Without drastic action, many Jordanians may share his plight. The Jordan River, the country’s lone waterway, is dirty and depleted, while some of its aquifers have been pumped almost beyond repair. The nation’s annual rainfall is set to slide dramatically due to climate change, even as its population continues to swell. Jordan is too poor to turn to costly, large-scale desalination—or fix its leaky infrastructure. And the country’s population growth shows few signs of slowing, so it can’t fall back on water imports, as some lightly populated Pacific and Caribbean island nations have done. Water shortages have gotten so bad, they’ve already sparked clashes between refugees and native Jordanians, and the officials charged with catering to booming demand with a shrinking supply are beginning to panic. “We have to look outside Jordan,” says Ali Subah, secretary-general for strategic planning at the Ministry of Water and Irrigation. “There are no more water resources here.”
Jordan could be the first country to run out of water, but it likely wouldn’t be the last. Globally, water demand is forecast to rise by roughly 50 percent by 2050. And the situation is dire on the supply side too: 21 out of the world’s 37 biggest aquifers are already moving past their tipping points, according to NASA, in part due to over-extraction for drinking water and mining. Meanwhile, global warming appears to be reducing rainfall in some places. Two out of every three people will face water shortages by 2025, the World Meteorological Organization says, and hundreds of millions more might grapple with dangerously poor water quality.

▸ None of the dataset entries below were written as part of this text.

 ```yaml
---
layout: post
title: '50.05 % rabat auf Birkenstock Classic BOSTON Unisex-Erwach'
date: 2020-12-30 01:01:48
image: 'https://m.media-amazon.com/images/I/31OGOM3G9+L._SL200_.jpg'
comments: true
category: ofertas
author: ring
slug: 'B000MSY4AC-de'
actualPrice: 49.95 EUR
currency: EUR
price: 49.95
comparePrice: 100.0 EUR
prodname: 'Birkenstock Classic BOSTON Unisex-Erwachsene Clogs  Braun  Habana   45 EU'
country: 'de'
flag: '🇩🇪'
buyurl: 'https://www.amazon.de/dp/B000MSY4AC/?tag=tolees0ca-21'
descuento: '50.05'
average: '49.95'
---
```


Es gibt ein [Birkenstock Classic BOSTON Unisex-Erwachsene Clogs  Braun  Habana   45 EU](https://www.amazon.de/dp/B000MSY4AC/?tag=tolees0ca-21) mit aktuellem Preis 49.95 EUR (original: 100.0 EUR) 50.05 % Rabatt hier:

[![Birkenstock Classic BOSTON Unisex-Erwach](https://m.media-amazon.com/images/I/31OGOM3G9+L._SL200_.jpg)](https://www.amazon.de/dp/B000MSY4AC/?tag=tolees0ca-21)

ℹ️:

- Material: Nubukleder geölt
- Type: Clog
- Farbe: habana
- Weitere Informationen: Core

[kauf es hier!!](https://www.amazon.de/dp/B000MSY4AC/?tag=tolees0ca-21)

Overwhelmed by the challenge of supplying their swelling populations with often shoddy infrastructure, many of the planet’s megacities are particularly at risk. Four billion people currently live in urban areas, a total that’s expected to almost double by the middle of the century. Nairobi, Kenya, almost ran dry this summer, while Cape Town, South Africa, is in the throes of its worst drought in many years. Tehran, Iran, looks set to introduce water rationing soon. And in the U.S., too, water managers in 40 states expect water woes over the next decade. At best, water shortages could set the global economy back $500 billion a year, according to the World Bank. At worst, they could lead to war and terrorism. As a comprehensive 2012 U.S. intelligence report put it: “The use of water as a weapon or to further terrorist objectives also will become more likely beyond 10 years.”
In the Middle East, that warning is especially worrisome in the aftermath of the 2011 Arab Spring revolts. As in much of the region—and the world—most of Jordan’s water, at least 65 percent, goes to agriculture. And some officials recognize that this is unsustainably high. “We can’t tell the next generation that we lost all your water because we grew too many tomatoes,” a senior royal courtier said on the condition of anonymity, as he was not authorized to speak to the press. In the royal palace, a heavily wooded and guarded swath of central Amman, teams of specialist advisers pore over the country’s options. But in a precarious region, policymakers are loath to surrender all food production. “In some ways, this has happened since time immemorial,” says Aaron Wolf, a professor of geography and noted water expert at Oregon State University. “If you’re rich, you resolve [the crisis]. If you’re poor, you die.”
Jordan has never had much water. But for most of history, its relatively few inhabitants got by. Seventy years of mopping up its much larger neighbors’ mess changed all of that. First, several hundred thousand Palestinian refugees fled over the border following the creation of Israel in 1948, two years after Jordan’s founding, almost tripling the new state’s water requirements overnight. Then waves of Lebanese, Iraqis and more Palestinians followed over the subsequent decades, each adding to the burden. Many refugees from war-ravaged Libya and Yemen also moved to Amman in recent years. By the time the civil war in Syria worsened in 2013, ultimately saddling its southern neighbor with over a million of its thirsty citizens, there was almost no Middle Eastern nationality Jordan hadn’t hosted.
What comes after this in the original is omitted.